WORK TO COMPLETE:
Each line of the material below that holds the word "begin" needs to be copied.

*** EXERCISE DATA

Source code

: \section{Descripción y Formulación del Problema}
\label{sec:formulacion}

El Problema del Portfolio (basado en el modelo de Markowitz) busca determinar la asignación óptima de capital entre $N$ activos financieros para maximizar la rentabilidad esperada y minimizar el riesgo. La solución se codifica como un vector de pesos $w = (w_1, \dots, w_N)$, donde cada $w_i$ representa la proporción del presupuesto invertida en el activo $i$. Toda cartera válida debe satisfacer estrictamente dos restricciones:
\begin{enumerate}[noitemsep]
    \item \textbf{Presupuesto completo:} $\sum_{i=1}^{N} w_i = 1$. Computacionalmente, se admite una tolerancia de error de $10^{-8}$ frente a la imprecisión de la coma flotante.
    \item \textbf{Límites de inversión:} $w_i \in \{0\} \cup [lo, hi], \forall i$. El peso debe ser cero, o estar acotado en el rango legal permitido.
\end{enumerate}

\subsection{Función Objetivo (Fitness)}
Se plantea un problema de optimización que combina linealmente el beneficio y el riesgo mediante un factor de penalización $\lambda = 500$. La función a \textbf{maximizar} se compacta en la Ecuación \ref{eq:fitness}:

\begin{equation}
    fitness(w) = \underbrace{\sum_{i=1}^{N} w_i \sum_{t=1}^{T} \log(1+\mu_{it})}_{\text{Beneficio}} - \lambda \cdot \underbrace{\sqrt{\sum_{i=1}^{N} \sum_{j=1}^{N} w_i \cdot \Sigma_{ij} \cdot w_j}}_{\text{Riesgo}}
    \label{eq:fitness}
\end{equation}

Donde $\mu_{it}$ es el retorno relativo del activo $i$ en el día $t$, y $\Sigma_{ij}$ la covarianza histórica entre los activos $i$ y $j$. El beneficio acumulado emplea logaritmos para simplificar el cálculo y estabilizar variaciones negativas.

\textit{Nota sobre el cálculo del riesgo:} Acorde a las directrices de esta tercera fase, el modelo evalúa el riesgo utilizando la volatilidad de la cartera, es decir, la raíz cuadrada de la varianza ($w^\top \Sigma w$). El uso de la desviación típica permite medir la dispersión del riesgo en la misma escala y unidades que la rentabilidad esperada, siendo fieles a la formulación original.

******

RESPONSE:
\begin{enumerate}[noitemsep]
\begin{equation}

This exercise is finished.